Make an exact copy of the listing, without images.

---*---

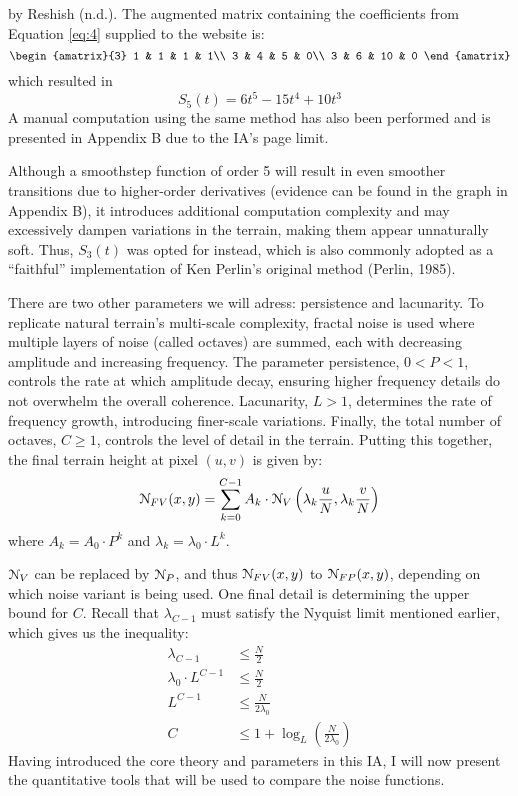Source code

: by Reshish (n.d.). The augmented matrix containing the coefficients from Equation \ref{eq:4} supplied to the website is:
\begin{equation*}
    \begin{amatrix}{3}
        1 & 1 & 1 & 1\\
        3 & 4 & 5 & 0\\
        3 & 6 & 10 & 0
    \end{amatrix}
\end{equation*}
which resulted in
\[S_5(t)=6t^5-15t^4+10t^3\]
A manual computation using the same method has also been performed and is presented in Appendix B due to the IA's page limit. 

Although a smoothstep function of order 5 will result in even smoother transitions due to higher-order derivatives (evidence can be found in the 
graph in Appendix B), it introduces additional computation complexity and may excessively dampen variations in the terrain, making them appear 
unnaturally soft. Thus, $S_3(t)$ was opted for instead, which is also commonly adopted as a “faithful” implementation of Ken Perlin's original 
method (Perlin, 1985).

There are two other parameters we will adress: persistence and lacunarity. To replicate natural terrain's multi-scale complexity, fractal noise is used where multiple 
layers of noise (called octaves) are summed, each with decreasing amplitude and increasing frequency. The parameter persistence, $0<P<1$, controls the rate at which 
amplitude decay, ensuring higher frequency details do not overwhelm the overall coherence. Lacunarity, $L>1$, determines the rate of frequency growth, introducing 
finer-scale variations. Finally, the total number of octaves, $C\ge 1$, controls the level of 
detail in the terrain. Putting this together, the final terrain height at pixel $(u,v)$ is given by:
\[\EuScript{N}_{FV}(x,y)=\sum_{k=0}^{C-1}A_k\cdot\EuScript{N}_V\left(\lambda_k\frac{u}{N},\lambda_k\frac{v}{N}\right)\]
where $A_k=A_0\cdot P^k$ and $\lambda_k=\lambda_0\cdot L^k$.

$\EuScript{N}_V$ can be replaced by $\EuScript{N}_P$, and thus $\EuScript{N}_{FV}(x,y)$ to $\EuScript{N}_{FP}(x,y)$, depending on which noise variant 
is being used. One final detail is determining the upper bound for $C$. Recall that $\lambda_{C-1}$ must satisfy the Nyquist limit mentioned earlier, 
which gives us the inequality:
\begin{align*}
    \lambda_{C-1}&\le \frac{N}{2}\\
    \lambda_0\cdot L^{C-1} &\le \frac{N}{2}\\
    L^{C-1} &\le \frac{N}{2\lambda_0}\\
    C &\le 1+\log_L\left(\frac{N}{2\lambda_0}\right)
\end{align*}
Having introduced the core theory and parameters in this IA, I will now present the quantitative tools that will be used to compare the noise functions.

---*---

■ **SOLUTION TO THE EXERCISE**:
Source code

: by Reshish (n.d.). The augmented matrix containing the coefficients from Equation \ref{eq:4} supplied to the website is:
\begin{equation*}
    \begin{amatrix}{3}
        1 & 1 & 1 & 1\\
        3 & 4 & 5 & 0\\
        3 & 6 & 10 & 0
    \end{amatrix}
\end{equation*}
which resulted in
\[S_5(t)=6t^5-15t^4+10t^3\]
A manual computation using the same method has also been performed and is presented in Appendix B due to the IA's page limit. 

Although a smoothstep function of order 5 will result in even smoother transitions due to higher-order derivatives (evidence can be found in the 
graph in Appendix B), it introduces additional computation complexity and may excessively dampen variations in the terrain, making them appear 
unnaturally soft. Thus, $S_3(t)$ was opted for instead, which is also commonly adopted as a “faithful” implementation of Ken Perlin's original 
method (Perlin, 1985).

There are two other parameters we will adress: persistence and lacunarity. To replicate natural terrain's multi-scale complexity, fractal noise is used where multiple 
layers of noise (called octaves) are summed, each with decreasing amplitude and increasing frequency. The parameter persistence, $0<P<1$, controls the rate at which 
amplitude decay, ensuring higher frequency details do not overwhelm the overall coherence. Lacunarity, $L>1$, determines the rate of frequency growth, introducing 
finer-scale variations. Finally, the total number of octaves, $C\ge 1$, controls the level of 
detail in the terrain. Putting this together, the final terrain height at pixel $(u,v)$ is given by:
\[\EuScript{N}_{FV}(x,y)=\sum_{k=0}^{C-1}A_k\cdot\EuScript{N}_V\left(\lambda_k\frac{u}{N},\lambda_k\frac{v}{N}\right)\]
where $A_k=A_0\cdot P^k$ and $\lambda_k=\lambda_0\cdot L^k$.

$\EuScript{N}_V$ can be replaced by $\EuScript{N}_P$, and thus $\EuScript{N}_{FV}(x,y)$ to $\EuScript{N}_{FP}(x,y)$, depending on which noise variant 
is being used. One final detail is determining the upper bound for $C$. Recall that $\lambda_{C-1}$ must satisfy the Nyquist limit mentioned earlier, 
which gives us the inequality:
\begin{align*}
    \lambda_{C-1}&\le \frac{N}{2}\\
    \lambda_0\cdot L^{C-1} &\le \frac{N}{2}\\
    L^{C-1} &\le \frac{N}{2\lambda_0}\\
    C &\le 1+\log_L\left(\frac{N}{2\lambda_0}\right)
\end{align*}
Having introduced the core theory and parameters in this IA, I will now present the quantitative tools that will be used to compare the noise functions.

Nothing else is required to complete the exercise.